“We are the first people-based ad server,” Thunder CEO Victor Wong told me. His company provides a creative ad management platform and server.
People-based profiles versus cookie-based. LiveRamp’s IdentityLink provides access to people-based profiles, which are built from online and offline (physical stores) data to reflect individual people instead of digital-only targets. Anonymized, they are then tied to cookies or mobile device IDs so that advertisers can target those specific individuals when they show up online.
This contrasts with directing ads at cookies or mobile device IDs, several of which might inadvertently represent the same person. Or cookie/device ID-based ad targeting might provide little accumulated data about a single person’s activity or ad exposure.
The usual LiveRamp scenario. Previously, Wong said, Thunder typically employed shared IP addresses to determine if a tablet, smartphone and laptop were owned by at least the same group of people. Now, it’s determining through LiveRamp if they are owned by the same person.

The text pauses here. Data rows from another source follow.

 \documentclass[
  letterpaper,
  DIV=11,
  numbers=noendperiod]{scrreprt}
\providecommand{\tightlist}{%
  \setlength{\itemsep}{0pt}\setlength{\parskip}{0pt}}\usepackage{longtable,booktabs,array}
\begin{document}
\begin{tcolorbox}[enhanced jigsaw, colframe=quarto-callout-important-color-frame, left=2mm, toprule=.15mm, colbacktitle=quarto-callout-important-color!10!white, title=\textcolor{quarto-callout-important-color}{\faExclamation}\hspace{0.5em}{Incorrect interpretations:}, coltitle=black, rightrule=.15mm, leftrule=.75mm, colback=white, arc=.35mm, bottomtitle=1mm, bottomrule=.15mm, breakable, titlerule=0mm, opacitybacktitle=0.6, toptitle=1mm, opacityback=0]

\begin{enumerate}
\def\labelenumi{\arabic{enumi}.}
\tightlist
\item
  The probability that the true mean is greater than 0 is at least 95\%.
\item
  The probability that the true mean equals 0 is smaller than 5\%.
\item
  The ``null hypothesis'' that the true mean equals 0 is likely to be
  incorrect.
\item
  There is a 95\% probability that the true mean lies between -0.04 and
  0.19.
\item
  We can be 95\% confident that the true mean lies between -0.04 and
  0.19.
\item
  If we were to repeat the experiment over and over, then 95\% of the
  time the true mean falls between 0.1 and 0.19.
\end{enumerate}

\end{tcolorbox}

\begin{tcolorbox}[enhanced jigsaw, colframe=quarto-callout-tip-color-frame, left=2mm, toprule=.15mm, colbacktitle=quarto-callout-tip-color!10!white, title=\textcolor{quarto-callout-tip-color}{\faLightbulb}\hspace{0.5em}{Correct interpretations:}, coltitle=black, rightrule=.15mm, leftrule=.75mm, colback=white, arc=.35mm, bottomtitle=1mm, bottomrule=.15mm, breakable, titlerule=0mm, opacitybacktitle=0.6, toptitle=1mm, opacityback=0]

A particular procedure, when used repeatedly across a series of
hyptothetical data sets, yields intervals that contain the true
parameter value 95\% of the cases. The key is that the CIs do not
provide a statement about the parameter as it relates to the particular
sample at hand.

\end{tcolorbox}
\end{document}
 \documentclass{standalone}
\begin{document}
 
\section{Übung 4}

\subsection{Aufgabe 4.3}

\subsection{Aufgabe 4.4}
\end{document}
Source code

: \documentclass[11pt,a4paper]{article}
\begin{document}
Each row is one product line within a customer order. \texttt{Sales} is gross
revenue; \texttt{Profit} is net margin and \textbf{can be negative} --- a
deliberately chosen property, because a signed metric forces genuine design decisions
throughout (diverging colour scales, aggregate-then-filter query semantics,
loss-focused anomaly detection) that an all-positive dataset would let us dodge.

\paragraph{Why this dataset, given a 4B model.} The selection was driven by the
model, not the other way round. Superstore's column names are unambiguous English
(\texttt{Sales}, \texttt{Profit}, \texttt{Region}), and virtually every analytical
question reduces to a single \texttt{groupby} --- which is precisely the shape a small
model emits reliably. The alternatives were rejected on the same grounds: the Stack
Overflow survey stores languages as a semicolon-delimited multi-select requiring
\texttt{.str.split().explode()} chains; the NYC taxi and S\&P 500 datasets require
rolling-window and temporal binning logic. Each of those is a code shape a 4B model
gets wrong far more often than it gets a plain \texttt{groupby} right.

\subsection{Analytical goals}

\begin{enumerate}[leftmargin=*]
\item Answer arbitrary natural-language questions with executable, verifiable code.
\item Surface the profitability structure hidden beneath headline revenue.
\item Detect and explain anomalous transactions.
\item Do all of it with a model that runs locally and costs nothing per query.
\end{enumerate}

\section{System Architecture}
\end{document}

This partnership, he said, moves his company from household-based to individual person-based data.
The usual LiveRamp scenario, he said, is that a brand provides CRM data about its own customers, which are then matched via persistent identifiers to LiveRamp’s profiles so that the brand can target those same customers online. Sometimes, a brand might expand into similar profiles via lookalike attributes.
How person-based advertising differs. Thunder, he said, rebuilt its entire platform over the last year so it can utilize the entire LiveRamp identity graph, about 300 million profiles worldwide. This is the first time the LiveRamp data has been used for ad personalization and measurement for users beyond a brand’s own customers, Wong said.
By personalization, he means tailoring the ad message to the person, such as a coupon to a new customer or avoiding an ad about sneakers to another customer because that user recently bought a pair of sneakers. LiveRamp specializes in mapping offline data like sales in physical stores to online profiles.
By measurement, Wong means attribution to give ad exposure credit for sales or other actions, but also A/B testing that can determine which had better online or offline results by tracking an individual user’s activity.
Why you should care. The idea behind person-based profiles is that real-world as well as online data accumulates into a person’s profile, representing an actual consumer. This contrasts with the many digital-only profiles that could exist for a single person, each a set of possibly overlapping — but incomplete — web behaviors, or demographics, or locations.
As the General Data Protection Regulation (GDPR) and the upcoming California privacy law take hold, individuals will be looking for more control over their entire profile, so individual profiles can help with that kind of privacy management. And personalization — the goal for many marketers — is really only feasible when you are addressing a complete picture of a single customer.